Oui, on peut marcher à L.A., on le voit d’ailleurs sur ces panneaux : le bonhomme qui marche sur la montagne et celui qui marche sur l’épicerie en témoignent. Comme on me l’avait dit, les seules personnes qui se déplacent à pied dans cette mégalopole sont les sans-abris, les personnes qui parlent toutes seules et quelques excentriques. Ce matin, alors que nous descendions de chez nous, à l’extrême nord d’Altadena, au pied des montagnes, jusqu’au sud de Pasadena, quelques hurluberlus nous ont emboîté le pas et nous avons imaginé arriver à Malibu à la tête d’une armée de freaks.
J’initie Valentina à ma manière de découvrir les villes ; elle apprécie beaucoup, malgré les ampoules. Au fil des rues, j’ai vu des échantillons des différents habitats qui m’attirent depuis toujours ici, les maisons en adobe ou en bois, les grandes demeures grandiloquentes et les petites bicoques délabrées, les rues sinueuses et les rues en damier, le plat et le (parfois très) vallonné.
Aujourd’hui, nous avons résisté à la tentation du pédalo sur Echo Parl Lake.
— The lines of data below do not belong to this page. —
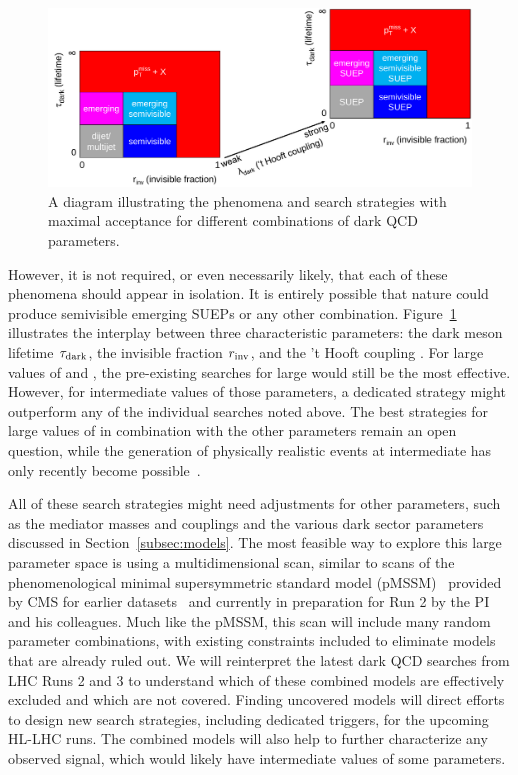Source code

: \begin{figure}[htb!]
\centering
\includegraphics[width=0.95\myfigurewidth]{figures/svj_acceptance_diagram_v7.pdf}
\caption{A diagram illustrating the phenomena and search strategies with maximal acceptance for different combinations of dark QCD parameters.}
\label{fig:svjacc}
\end{figure}

However, it is not required, or even necessarily likely, that each of these phenomena should appear in isolation.
It is entirely possible that nature could produce semivisible emerging SUEPs or any other combination.
Figure~\ref{fig:svjacc} illustrates the interplay between three characteristic parameters:
the dark meson lifetime $\tau_\text{dark}$, the invisible fraction $r_{\mathrm{inv}}$, and the 't Hooft coupling \thooft.
For large values of \rinv and \taudark, the pre-existing searches for large \met would still be the most effective.
However, for intermediate values of those parameters, a dedicated strategy might outperform any of the individual searches noted above.
The best strategies for large values of \thooft in combination with the other parameters remain an open question,
while the generation of physically realistic events at intermediate \thooft has only recently become possible~\cite{Cesarotti:2020uod}.

All of these search strategies might need adjustments for other parameters,
such as the mediator masses and couplings and the various dark sector parameters discussed in Section~\ref{subsec:models}.
The most feasible way to explore this large parameter space is using a multidimensional scan,
similar to scans of the phenomenological minimal supersymmetric standard model (pMSSM)~\cite{Djouadi:1998di}
provided by CMS for earlier datasets~\cite{Khachatryan:2016nvf,SUS-16-033-supp} and currently in preparation for Run 2 by the PI and his colleagues.
Much like the pMSSM, this scan will include many random parameter combinations, with existing constraints included to eliminate models that are already ruled out.
We will reinterpret the latest dark QCD searches from LHC Runs 2 and 3 to understand which of these combined models are effectively excluded and which are not covered.
Finding uncovered models will direct efforts to design new search strategies, including dedicated triggers, for the upcoming HL-LHC runs.
The combined models will also help to further characterize any observed signal, which would likely have intermediate values of some parameters.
Nous avons vu des oies du Canada, des foulques exactement semblables à celles de chez nous et une aigrette à l’air suspicieux mais qui, contrairement à celles de chez nous, ne fuit pas à l’approche des humaines.
Ici, un bâtiment que j’aime beaucoup parce qu’on peut se croire dans les années 1920 quand on fait abstraction de celui qui se dresse derrière lui, mais que Valentina déteste.
Quand nous l’avons atteint, nous venions de surmonter notre peur en traversant une zone parfaitement hostile et entrions dans le quartier dont je m’attendais contre tous avertissements à ce qu’il soit rassurant mais qui s’est avéré le plus flippant que j’aie jamais vu : Downtown. En tout cas, c’est assurément le quartier le plus étrange et le plus inquiétant de L.A. – et je ne veux même pas parler de Skid Row et de ses 15.000 sans-abris dont le tentes bordent les rues de part et d’autre, à quelques pas des plus grandes fortunes de Californie. Le mélange de misère et de capitalisme effréné paraît encore plus choquant ici qu’à Paris, où déjà il me répugne infiniment.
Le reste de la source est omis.